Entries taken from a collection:
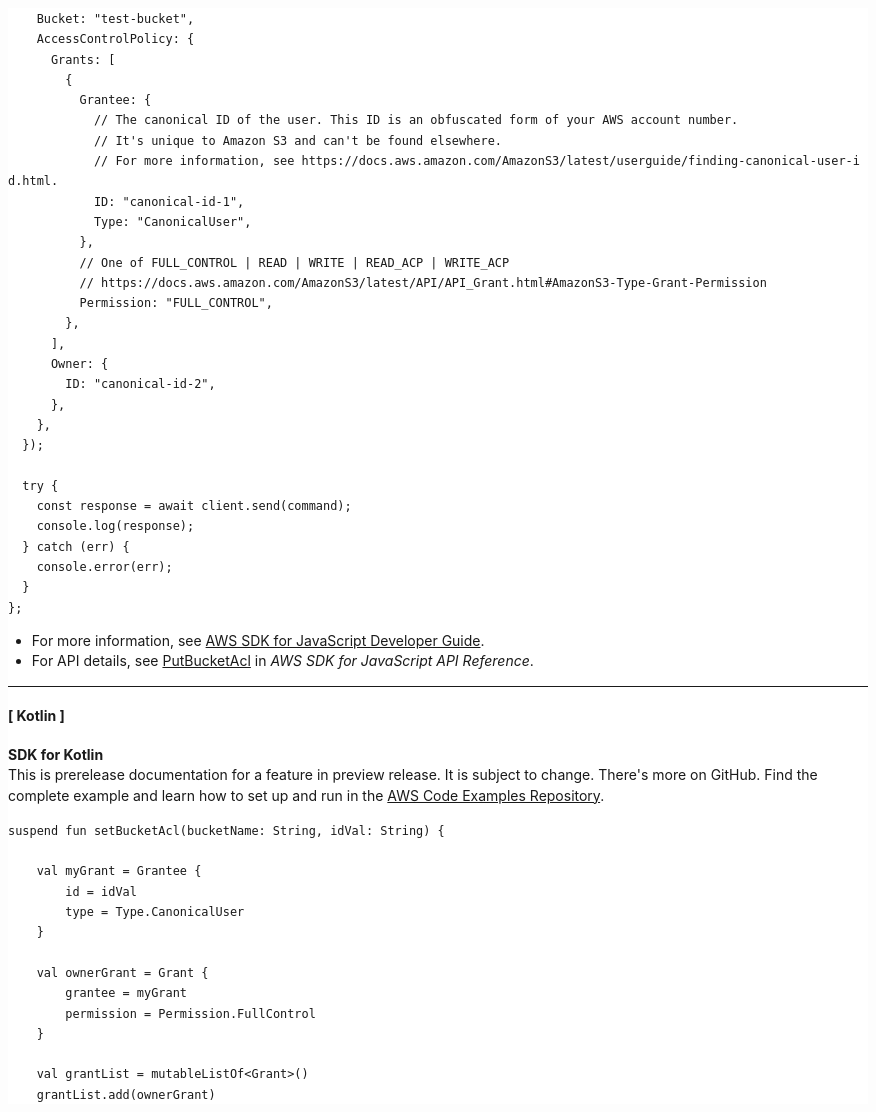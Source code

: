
 ```
    Bucket: "test-bucket",
    AccessControlPolicy: {
      Grants: [
        {
          Grantee: {
            // The canonical ID of the user. This ID is an obfuscated form of your AWS account number.
            // It's unique to Amazon S3 and can't be found elsewhere.
            // For more information, see https://docs.aws.amazon.com/AmazonS3/latest/userguide/finding-canonical-user-id.html.
            ID: "canonical-id-1",
            Type: "CanonicalUser",
          },
          // One of FULL_CONTROL | READ | WRITE | READ_ACP | WRITE_ACP
          // https://docs.aws.amazon.com/AmazonS3/latest/API/API_Grant.html#AmazonS3-Type-Grant-Permission
          Permission: "FULL_CONTROL",
        },
      ],
      Owner: {
        ID: "canonical-id-2",
      },
    },
  });

  try {
    const response = await client.send(command);
    console.log(response);
  } catch (err) {
    console.error(err);
  }
};
```
+  For more information, see [AWS SDK for JavaScript Developer Guide](https://docs.aws.amazon.com/sdk-for-javascript/v3/developer-guide/s3-example-access-permissions.html#s3-example-access-permissions-put-acl)\. 
+  For API details, see [PutBucketAcl](https://docs.aws.amazon.com/AWSJavaScriptSDK/v3/latest/clients/client-s3/classes/putbucketaclcommand.html) in *AWS SDK for JavaScript API Reference*\. 

------
#### [ Kotlin ]

**SDK for Kotlin**  
This is prerelease documentation for a feature in preview release\. It is subject to change\.
 There's more on GitHub\. Find the complete example and learn how to set up and run in the [AWS Code Examples Repository](https://github.com/awsdocs/aws-doc-sdk-examples/tree/main/kotlin/services/s3#code-examples)\. 
  

```
suspend fun setBucketAcl(bucketName: String, idVal: String) {

    val myGrant = Grantee {
        id = idVal
        type = Type.CanonicalUser
    }

    val ownerGrant = Grant {
        grantee = myGrant
        permission = Permission.FullControl
    }

    val grantList = mutableListOf<Grant>()
    grantList.add(ownerGrant)
```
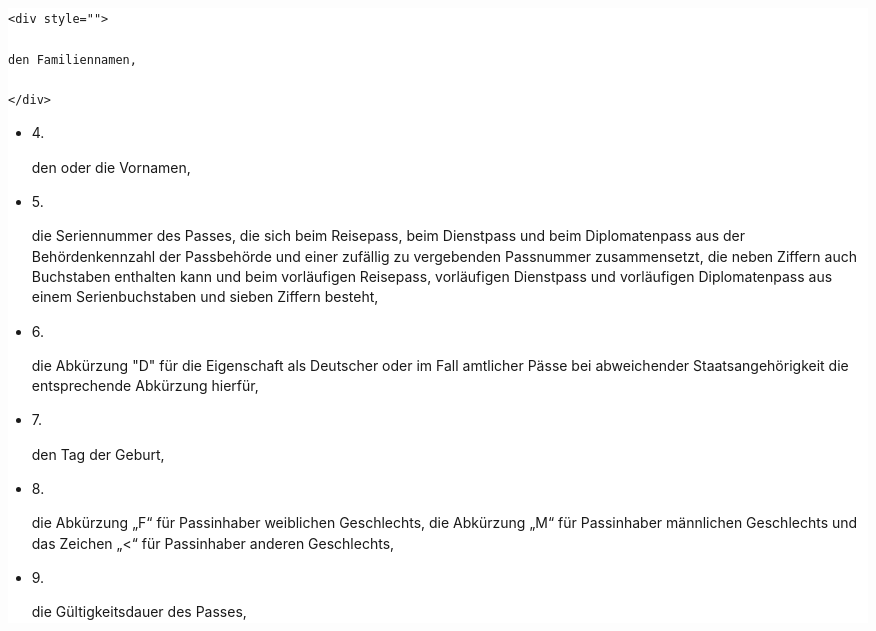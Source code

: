     <div style="">
    
    den Familiennamen,
    
    </div>

  - 4\.
    
    <div style="">
    
    den oder die Vornamen,
    
    </div>

  - 5\.
    
    <div style="">
    
    die Seriennummer des Passes, die sich beim Reisepass, beim
    Dienstpass und beim Diplomatenpass aus der Behördenkennzahl der
    Passbehörde und einer zufällig zu vergebenden Passnummer
    zusammensetzt, die neben Ziffern auch Buchstaben enthalten kann und
    beim vorläufigen Reisepass, vorläufigen Dienstpass und vorläufigen
    Diplomatenpass aus einem Serienbuchstaben und sieben Ziffern
    besteht,
    
    </div>

  - 6\.
    
    <div style="">
    
    die Abkürzung "D" für die Eigenschaft als Deutscher oder im Fall
    amtlicher Pässe bei abweichender Staatsangehörigkeit die
    entsprechende Abkürzung hierfür,
    
    </div>

  - 7\.
    
    <div style="">
    
    den Tag der Geburt,
    
    </div>

  - 8\.
    
    <div style="">
    
    die Abkürzung „F“ für Passinhaber weiblichen Geschlechts, die
    Abkürzung „M“ für Passinhaber männlichen Geschlechts und das
    Zeichen „\<“ für Passinhaber anderen Geschlechts,
    
    </div>

  - 9\.
    
    <div style="">
    
    die Gültigkeitsdauer des Passes,
    
    </div>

● **WHAT YOU NEED TO DO**: Quote every record above exactly, omitting any pictures they contain.

● **SOLUTION FOR THIS PROBLEM**:
Source code

:
 ```
    Bucket: "test-bucket",
    AccessControlPolicy: {
      Grants: [
        {
          Grantee: {
            // The canonical ID of the user. This ID is an obfuscated form of your AWS account number.
            // It's unique to Amazon S3 and can't be found elsewhere.
            // For more information, see https://docs.aws.amazon.com/AmazonS3/latest/userguide/finding-canonical-user-id.html.
            ID: "canonical-id-1",
            Type: "CanonicalUser",
          },
          // One of FULL_CONTROL | READ | WRITE | READ_ACP | WRITE_ACP
          // https://docs.aws.amazon.com/AmazonS3/latest/API/API_Grant.html#AmazonS3-Type-Grant-Permission
          Permission: "FULL_CONTROL",
        },
      ],
      Owner: {
        ID: "canonical-id-2",
      },
    },
  });

  try {
    const response = await client.send(command);
    console.log(response);
  } catch (err) {
    console.error(err);
  }
};
```
+  For more information, see [AWS SDK for JavaScript Developer Guide](https://docs.aws.amazon.com/sdk-for-javascript/v3/developer-guide/s3-example-access-permissions.html#s3-example-access-permissions-put-acl)\. 
+  For API details, see [PutBucketAcl](https://docs.aws.amazon.com/AWSJavaScriptSDK/v3/latest/clients/client-s3/classes/putbucketaclcommand.html) in *AWS SDK for JavaScript API Reference*\. 

------
#### [ Kotlin ]

**SDK for Kotlin**  
This is prerelease documentation for a feature in preview release\. It is subject to change\.
 There's more on GitHub\. Find the complete example and learn how to set up and run in the [AWS Code Examples Repository](https://github.com/awsdocs/aws-doc-sdk-examples/tree/main/kotlin/services/s3#code-examples)\. 
  

```
suspend fun setBucketAcl(bucketName: String, idVal: String) {

    val myGrant = Grantee {
        id = idVal
        type = Type.CanonicalUser
    }

    val ownerGrant = Grant {
        grantee = myGrant
        permission = Permission.FullControl
    }

    val grantList = mutableListOf<Grant>()
    grantList.add(ownerGrant)
```
Source code

:     <div style="">
    
    den Familiennamen,
    
    </div>

  - 4\.
    
    <div style="">
    
    den oder die Vornamen,
    
    </div>

  - 5\.
    
    <div style="">
    
    die Seriennummer des Passes, die sich beim Reisepass, beim
    Dienstpass und beim Diplomatenpass aus der Behördenkennzahl der
    Passbehörde und einer zufällig zu vergebenden Passnummer
    zusammensetzt, die neben Ziffern auch Buchstaben enthalten kann und
    beim vorläufigen Reisepass, vorläufigen Dienstpass und vorläufigen
    Diplomatenpass aus einem Serienbuchstaben und sieben Ziffern
    besteht,
    
    </div>

  - 6\.
    
    <div style="">
    
    die Abkürzung "D" für die Eigenschaft als Deutscher oder im Fall
    amtlicher Pässe bei abweichender Staatsangehörigkeit die
    entsprechende Abkürzung hierfür,
    
    </div>

  - 7\.
    
    <div style="">
    
    den Tag der Geburt,
    
    </div>

  - 8\.
    
    <div style="">
    
    die Abkürzung „F“ für Passinhaber weiblichen Geschlechts, die
    Abkürzung „M“ für Passinhaber männlichen Geschlechts und das
    Zeichen „\<“ für Passinhaber anderen Geschlechts,
    
    </div>

  - 9\.
    
    <div style="">
    
    die Gültigkeitsdauer des Passes,
    
    </div>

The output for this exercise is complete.